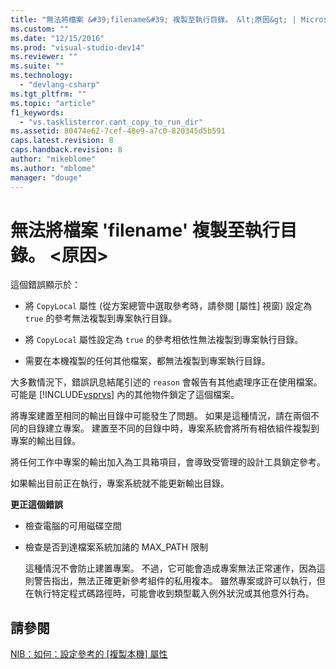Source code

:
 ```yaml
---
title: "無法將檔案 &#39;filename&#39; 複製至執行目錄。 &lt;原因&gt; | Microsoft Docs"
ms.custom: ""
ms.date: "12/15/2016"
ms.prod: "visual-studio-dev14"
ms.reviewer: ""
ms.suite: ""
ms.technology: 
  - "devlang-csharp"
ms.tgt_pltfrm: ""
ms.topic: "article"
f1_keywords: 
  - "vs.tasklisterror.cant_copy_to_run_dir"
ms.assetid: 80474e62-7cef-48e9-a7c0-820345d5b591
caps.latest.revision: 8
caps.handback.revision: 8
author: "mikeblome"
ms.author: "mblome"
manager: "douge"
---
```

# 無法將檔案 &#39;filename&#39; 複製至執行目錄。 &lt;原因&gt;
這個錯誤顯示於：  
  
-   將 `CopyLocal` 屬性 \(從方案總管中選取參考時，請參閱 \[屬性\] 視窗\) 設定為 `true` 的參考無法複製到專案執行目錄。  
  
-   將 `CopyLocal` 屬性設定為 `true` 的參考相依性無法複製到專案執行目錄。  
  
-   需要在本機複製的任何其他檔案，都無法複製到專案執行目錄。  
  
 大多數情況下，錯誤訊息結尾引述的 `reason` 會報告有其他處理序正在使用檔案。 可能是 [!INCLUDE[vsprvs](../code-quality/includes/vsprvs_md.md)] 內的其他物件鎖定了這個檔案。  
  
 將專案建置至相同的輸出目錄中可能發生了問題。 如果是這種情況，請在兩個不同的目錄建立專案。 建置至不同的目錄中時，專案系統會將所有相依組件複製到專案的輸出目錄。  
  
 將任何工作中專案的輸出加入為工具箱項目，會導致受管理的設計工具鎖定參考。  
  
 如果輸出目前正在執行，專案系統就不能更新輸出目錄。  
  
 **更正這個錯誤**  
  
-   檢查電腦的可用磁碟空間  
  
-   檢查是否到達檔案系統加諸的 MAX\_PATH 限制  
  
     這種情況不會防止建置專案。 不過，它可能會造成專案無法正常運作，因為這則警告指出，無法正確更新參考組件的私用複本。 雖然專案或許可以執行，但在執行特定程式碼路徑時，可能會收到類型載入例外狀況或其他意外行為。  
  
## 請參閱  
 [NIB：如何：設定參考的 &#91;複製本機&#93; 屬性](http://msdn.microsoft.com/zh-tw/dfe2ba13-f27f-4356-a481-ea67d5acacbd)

• • • • • • •

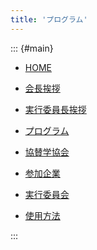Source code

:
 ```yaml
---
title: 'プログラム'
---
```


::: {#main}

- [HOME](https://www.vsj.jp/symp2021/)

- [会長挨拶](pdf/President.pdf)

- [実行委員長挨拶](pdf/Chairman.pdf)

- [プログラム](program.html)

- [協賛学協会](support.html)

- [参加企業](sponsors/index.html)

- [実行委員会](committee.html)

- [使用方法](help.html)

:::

• • • • • • •

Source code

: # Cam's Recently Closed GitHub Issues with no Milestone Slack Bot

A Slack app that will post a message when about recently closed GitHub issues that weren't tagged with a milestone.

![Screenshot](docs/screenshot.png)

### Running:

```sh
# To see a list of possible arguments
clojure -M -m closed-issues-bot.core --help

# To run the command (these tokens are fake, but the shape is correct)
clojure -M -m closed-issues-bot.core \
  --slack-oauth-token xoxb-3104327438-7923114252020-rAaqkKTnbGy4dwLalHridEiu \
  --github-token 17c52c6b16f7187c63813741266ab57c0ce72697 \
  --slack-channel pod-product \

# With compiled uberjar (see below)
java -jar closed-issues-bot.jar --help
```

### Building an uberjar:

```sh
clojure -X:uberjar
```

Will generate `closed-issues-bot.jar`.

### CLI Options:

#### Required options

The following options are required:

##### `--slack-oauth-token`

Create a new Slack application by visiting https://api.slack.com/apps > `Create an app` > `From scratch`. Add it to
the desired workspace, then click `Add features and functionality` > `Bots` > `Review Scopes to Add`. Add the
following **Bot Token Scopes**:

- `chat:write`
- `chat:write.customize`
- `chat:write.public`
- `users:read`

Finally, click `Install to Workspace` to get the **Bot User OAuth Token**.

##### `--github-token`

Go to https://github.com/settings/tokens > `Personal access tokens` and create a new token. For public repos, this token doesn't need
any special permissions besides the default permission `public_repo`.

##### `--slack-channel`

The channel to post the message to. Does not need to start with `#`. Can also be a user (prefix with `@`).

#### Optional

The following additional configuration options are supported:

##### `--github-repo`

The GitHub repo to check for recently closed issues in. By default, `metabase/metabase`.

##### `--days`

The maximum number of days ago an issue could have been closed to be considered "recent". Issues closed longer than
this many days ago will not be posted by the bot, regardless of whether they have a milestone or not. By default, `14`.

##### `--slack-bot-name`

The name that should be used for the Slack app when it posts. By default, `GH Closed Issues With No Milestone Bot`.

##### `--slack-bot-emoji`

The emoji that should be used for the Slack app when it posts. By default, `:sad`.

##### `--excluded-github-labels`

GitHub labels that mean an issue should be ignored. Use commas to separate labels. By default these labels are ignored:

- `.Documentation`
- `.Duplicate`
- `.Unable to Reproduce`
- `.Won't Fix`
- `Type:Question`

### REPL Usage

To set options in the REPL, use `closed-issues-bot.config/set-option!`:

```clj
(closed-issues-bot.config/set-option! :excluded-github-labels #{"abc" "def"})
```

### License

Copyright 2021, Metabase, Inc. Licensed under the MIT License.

• • • • • • •

About this task →
Work out how many lines in the entries contain "when" and give that number alone.

Task response →
3